In each of the above embodiments, the printed pattern surface processing method has been described. However, the present invention is a processing method for obtaining the above-described regular / diffuse reflected light from other general metal surfaces at a predetermined ratio. Can also be applied to.

[0040]

As described above, the present invention has the above-described structure. Therefore, the optical power of the regular / diffuse reflected light of the light spot beam vertically incident on the metal surface having a high reflectance can be obtained for a metal surface having a predetermined width. It is possible to obtain a uniform level for each
It is possible to provide a method for processing a metal surface which is simple and has stable reflection characteristics and is excellent in mass productivity.

[Brief description of drawings]

FIG. 1 is a diagram illustrating a solder resist coating method according to an embodiment.

FIG. 2 is a diagram showing an example of regular / diffuse reflection detection signals of a solder resist-coated product according to an embodiment.

FIG. 3 is a diagram for explaining the reflection characteristics of the solder resist-coated product of the example.

FIG. 4 is a diagram illustrating a polishing method using abrasive particle rubber according to an embodiment.

FIG. 5 is a diagram showing a reflection characteristic of an abrasive particle rubber-polished product of an example.

FIG. 6 is a diagram illustrating a shape transfer method by coining according to an embodiment.

FIG. 7 is a diagram showing the reflection characteristics of the coined product of the example.

FIG. 8 is a diagram illustrating a brush polishing method according to an embodiment.

FIG. 9 is a diagram illustrating an example of a matrix board unit.
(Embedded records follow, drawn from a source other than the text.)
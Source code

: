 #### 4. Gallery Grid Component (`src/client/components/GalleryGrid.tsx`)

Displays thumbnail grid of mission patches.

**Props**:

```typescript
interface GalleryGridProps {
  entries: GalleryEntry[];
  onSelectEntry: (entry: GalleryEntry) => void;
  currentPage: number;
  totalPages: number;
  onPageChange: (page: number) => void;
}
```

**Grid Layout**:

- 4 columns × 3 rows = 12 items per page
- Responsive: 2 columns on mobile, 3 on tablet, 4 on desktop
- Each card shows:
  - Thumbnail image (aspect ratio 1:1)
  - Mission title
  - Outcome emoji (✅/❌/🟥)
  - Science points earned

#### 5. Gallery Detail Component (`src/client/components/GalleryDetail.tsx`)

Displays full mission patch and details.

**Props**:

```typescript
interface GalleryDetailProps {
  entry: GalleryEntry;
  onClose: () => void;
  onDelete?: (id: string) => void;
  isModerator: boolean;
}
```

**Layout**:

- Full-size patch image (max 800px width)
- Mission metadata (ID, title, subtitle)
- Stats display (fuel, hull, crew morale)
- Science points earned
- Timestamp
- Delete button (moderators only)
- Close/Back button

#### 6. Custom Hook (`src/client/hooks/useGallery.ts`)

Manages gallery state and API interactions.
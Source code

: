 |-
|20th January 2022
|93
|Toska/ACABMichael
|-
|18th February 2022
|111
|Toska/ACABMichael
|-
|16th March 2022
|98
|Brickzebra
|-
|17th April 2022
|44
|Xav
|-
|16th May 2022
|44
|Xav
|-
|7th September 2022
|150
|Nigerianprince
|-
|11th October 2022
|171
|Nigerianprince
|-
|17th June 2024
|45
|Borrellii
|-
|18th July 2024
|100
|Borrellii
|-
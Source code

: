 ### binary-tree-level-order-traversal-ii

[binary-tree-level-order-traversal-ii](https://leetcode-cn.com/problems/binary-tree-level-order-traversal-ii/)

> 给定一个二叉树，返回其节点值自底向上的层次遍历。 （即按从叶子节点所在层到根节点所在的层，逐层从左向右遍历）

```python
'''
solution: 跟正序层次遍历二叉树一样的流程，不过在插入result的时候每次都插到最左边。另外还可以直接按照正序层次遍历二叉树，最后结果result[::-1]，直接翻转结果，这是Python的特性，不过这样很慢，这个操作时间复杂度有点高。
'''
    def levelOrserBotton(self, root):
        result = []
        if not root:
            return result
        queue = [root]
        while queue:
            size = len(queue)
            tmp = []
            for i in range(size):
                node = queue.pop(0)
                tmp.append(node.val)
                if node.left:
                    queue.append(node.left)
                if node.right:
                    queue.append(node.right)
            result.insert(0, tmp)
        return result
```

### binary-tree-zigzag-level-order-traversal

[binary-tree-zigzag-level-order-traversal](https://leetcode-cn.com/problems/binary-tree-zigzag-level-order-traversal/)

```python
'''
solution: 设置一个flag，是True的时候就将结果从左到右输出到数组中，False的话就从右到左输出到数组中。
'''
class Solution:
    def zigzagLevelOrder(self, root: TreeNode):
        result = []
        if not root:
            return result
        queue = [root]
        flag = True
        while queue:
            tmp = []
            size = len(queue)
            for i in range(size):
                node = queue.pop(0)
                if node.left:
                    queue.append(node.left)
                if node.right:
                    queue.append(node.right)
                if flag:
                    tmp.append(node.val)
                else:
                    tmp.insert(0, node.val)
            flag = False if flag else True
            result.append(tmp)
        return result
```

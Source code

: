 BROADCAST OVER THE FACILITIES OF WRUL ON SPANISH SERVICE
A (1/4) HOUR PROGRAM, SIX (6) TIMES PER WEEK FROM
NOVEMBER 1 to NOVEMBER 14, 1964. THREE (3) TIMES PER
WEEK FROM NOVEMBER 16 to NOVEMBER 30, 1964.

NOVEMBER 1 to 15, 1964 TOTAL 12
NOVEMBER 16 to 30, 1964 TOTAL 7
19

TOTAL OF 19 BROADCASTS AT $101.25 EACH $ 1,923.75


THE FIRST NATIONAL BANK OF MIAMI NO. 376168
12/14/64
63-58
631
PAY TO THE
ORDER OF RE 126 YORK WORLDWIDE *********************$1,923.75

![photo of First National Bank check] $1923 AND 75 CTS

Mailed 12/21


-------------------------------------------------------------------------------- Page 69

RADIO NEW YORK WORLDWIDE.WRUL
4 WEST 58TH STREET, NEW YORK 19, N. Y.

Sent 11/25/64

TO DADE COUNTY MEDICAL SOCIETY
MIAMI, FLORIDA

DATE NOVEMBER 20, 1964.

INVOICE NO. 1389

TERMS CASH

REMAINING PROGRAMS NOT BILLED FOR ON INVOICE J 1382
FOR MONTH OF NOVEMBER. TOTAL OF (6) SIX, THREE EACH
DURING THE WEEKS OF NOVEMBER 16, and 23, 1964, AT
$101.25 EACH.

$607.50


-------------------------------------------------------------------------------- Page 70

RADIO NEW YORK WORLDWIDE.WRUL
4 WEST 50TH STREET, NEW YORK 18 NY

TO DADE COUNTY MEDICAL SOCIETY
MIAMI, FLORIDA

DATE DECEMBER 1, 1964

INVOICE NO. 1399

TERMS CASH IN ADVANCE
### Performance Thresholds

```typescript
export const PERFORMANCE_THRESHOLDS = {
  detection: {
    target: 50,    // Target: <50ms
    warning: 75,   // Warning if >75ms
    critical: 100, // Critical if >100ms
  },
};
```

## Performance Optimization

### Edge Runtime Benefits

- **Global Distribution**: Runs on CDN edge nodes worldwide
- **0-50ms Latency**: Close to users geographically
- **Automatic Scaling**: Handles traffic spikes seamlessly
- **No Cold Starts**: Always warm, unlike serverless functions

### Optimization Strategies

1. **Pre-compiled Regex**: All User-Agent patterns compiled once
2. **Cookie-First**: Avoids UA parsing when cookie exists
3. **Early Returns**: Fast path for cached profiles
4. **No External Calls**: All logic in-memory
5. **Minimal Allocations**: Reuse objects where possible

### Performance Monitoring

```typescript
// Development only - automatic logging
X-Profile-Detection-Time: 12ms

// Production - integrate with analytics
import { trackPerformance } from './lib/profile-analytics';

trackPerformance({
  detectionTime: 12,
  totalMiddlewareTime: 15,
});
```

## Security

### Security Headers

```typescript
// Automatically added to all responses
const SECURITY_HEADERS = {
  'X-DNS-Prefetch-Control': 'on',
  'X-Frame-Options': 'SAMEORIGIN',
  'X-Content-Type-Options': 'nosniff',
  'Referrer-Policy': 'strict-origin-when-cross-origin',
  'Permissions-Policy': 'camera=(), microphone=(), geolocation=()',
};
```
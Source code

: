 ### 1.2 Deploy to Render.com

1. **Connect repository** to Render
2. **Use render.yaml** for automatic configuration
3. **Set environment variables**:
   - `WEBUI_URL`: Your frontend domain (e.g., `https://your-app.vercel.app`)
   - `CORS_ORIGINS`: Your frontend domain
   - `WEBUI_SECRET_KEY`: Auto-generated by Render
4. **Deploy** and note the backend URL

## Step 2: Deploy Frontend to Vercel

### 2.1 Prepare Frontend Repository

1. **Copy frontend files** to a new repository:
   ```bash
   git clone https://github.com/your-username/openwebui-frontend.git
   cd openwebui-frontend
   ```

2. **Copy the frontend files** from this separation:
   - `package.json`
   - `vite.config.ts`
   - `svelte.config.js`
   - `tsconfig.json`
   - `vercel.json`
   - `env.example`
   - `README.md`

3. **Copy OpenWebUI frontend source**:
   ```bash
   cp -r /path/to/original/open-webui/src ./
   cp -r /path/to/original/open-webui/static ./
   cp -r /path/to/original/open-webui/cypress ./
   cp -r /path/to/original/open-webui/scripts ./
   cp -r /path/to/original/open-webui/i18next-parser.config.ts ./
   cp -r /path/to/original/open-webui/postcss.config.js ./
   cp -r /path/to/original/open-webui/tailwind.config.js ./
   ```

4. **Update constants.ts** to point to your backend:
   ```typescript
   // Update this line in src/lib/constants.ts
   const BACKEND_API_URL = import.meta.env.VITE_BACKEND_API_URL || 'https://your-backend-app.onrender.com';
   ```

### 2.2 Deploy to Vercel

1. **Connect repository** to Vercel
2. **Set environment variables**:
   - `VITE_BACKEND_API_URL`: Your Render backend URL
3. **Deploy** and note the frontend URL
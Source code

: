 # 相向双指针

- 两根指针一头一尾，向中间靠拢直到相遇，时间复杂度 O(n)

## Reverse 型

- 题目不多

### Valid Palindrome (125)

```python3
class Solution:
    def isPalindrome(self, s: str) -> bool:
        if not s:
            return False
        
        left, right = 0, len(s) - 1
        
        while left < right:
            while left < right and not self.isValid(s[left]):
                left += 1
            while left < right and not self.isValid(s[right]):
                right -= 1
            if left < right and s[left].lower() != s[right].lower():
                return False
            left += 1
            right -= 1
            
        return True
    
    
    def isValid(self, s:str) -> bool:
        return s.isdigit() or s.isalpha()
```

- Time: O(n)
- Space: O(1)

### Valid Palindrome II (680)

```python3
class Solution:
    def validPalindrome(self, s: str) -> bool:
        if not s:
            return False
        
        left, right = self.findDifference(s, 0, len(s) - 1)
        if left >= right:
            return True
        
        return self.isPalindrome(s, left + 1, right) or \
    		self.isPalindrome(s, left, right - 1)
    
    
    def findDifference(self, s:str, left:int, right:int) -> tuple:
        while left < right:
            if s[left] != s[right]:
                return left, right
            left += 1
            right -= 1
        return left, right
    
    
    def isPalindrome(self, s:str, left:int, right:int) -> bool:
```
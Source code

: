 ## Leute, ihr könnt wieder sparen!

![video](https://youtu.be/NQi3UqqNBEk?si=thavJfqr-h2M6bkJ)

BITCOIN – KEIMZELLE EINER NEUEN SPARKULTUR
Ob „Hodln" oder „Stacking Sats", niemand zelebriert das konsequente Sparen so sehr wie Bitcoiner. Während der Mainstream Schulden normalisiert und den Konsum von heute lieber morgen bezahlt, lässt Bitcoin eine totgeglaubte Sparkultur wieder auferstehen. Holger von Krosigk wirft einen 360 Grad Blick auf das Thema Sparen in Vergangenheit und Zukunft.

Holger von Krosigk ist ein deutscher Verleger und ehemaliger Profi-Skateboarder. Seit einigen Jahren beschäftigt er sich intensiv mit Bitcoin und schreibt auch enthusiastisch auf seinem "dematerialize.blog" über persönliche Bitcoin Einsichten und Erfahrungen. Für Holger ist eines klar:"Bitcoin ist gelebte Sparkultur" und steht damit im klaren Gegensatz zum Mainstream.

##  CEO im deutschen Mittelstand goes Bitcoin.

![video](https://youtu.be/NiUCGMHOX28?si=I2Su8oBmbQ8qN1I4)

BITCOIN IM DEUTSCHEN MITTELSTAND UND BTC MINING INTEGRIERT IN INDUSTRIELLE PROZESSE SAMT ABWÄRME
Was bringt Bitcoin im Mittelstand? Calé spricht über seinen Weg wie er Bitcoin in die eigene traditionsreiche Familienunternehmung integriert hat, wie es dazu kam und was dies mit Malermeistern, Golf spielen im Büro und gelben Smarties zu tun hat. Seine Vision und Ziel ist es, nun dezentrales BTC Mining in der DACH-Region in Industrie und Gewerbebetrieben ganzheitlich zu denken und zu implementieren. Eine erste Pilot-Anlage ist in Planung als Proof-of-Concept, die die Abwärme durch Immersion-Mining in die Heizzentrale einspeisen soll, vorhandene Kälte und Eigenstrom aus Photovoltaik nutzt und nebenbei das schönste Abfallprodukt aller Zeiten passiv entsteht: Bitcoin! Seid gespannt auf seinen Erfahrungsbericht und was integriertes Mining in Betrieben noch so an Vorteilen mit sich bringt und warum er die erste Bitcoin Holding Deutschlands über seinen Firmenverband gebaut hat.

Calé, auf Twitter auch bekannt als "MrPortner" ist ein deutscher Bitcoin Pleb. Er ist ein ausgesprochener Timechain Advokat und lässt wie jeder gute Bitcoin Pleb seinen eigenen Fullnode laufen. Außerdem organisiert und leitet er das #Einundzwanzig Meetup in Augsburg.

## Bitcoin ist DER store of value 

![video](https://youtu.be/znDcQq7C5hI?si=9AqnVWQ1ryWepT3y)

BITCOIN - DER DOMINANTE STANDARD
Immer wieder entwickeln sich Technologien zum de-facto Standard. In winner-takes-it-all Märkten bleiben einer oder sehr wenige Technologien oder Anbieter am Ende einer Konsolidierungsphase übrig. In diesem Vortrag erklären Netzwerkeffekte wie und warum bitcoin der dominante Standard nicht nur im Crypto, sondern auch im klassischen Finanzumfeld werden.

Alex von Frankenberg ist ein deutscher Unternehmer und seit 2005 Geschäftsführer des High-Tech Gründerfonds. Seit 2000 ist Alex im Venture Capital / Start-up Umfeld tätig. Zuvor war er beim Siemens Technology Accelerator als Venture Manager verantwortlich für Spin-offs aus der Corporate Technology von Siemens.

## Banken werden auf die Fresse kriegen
FIG. 10 is a diagram illustrating an example of an optical sensor unit.

[Explanation of symbols]

8 Printed circuit board 1 ₁ Copper foil 1 ₂ Gold plating layer 30 Solder resist 40 Abrasive particle rubber 50 bit 60 Roll brush

Claims (4)

[Claims] 1. A metal surface for obtaining the optical power of specular reflection light and diffuse reflection light of a light spot beam vertically incident on a high-reflectance metal surface at a uniform level for each metal surface having a predetermined width. In the processing method of, the metal surface is uniformly coated with a solder resist having a film thickness of 5 to 35 μm. 2. A metal surface for obtaining the optical power of specular reflection light and diffuse reflection light of a light spot beam vertically incident on a high-reflectance metal surface at a uniform level for each metal surface having a predetermined width. In the processing method of 1., the metal surface is polished a plurality of times with solid rubber containing abrasive particles having a particle diameter of 10 to 200 μm. 3. A metal surface for obtaining the optical power of specular reflection light and diffuse reflection light of a light spot beam vertically incident on a metal surface having high reflectance at a uniform level for each metal surface having a predetermined width. In the processing method, the ten-point average roughness (R _Z ) of the surface is approximately 1 μm, and the shape of the metal surface is transferred by pressing the metal surface with a bit having a cross-sectional alternating shape pitch of 10 to 200 μm. Processing method. 4. A metal surface for obtaining the optical power of specular reflection light and diffuse reflection light of a light spot beam vertically incident on a metal surface having high reflectance at a uniform level for a metal surface having a predetermined width. The method for processing a metal surface, wherein the metal surface is polished by a brush in which rigid wires having a diameter of 100 to 500 μm are bundled.